An additional deferred consideration of £9 million ($11.5 million1) will be paid in stages over the next three years, as well as contingent payments linked to certain development milestones – payable on receipt by Serica of approval by the North Sea Transition Authority (‘NSTA’) for a field development plan (‘FDP’) relating to Skerryvore or Fynn Beauly. These payments are calculated based on £0.8/bbl of net 2P reserves contained within the respective FDP, subject to a cap of £30 million and £90 million respectively.

The transaction provides optionality regarding future projects, simplifies decision making, and provides strategic flexibility relating to the existing position in Skerryvore through consolidating the interests in the P2400 licence, in which Serica Energy (UK) Limited, a wholly owned subsidiary of Serica, already holds a 20% interest. Following completion of the transaction, Serica will hold 70% and become the operator.

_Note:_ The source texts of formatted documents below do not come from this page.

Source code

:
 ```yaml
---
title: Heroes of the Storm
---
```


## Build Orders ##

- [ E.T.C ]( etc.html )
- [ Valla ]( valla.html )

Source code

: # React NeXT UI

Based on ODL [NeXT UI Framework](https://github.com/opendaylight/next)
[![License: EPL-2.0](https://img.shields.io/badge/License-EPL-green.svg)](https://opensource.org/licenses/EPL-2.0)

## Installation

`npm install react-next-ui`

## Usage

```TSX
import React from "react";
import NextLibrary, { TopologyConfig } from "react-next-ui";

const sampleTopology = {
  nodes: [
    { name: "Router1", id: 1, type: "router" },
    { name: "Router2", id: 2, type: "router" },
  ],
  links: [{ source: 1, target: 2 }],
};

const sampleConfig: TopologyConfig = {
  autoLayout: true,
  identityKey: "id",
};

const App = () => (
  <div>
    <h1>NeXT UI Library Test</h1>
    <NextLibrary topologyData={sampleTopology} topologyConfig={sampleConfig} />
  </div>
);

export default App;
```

The P2634 licence was awarded in the 33rd Licencing Round in July 2024 to PUK, as operator, and Orcadian Energy, and includes the Fynn Beauly heavy oil discovery. The current licence commitment is limited to technical studies to assess the feasibility of reducing Fynn Beauly oil viscosity using enhanced oil recovery techniques.

PUK has carried forward tax loss balances which as at the transaction economic date of 30 June 2024 amounted to £197 million of ring-fence corporation tax losses, £181 million of supplementary charge tax losses, £1 million of Energy Profits Levy losses and £12 million of activated investment allowances. PUK has no employees.

The transaction is expected to close in the first half of 2025, subject to customary completion adjustments and the carve-out of PUK’s Dutch assets to a Parkmead affiliate and NSTA change of control consent.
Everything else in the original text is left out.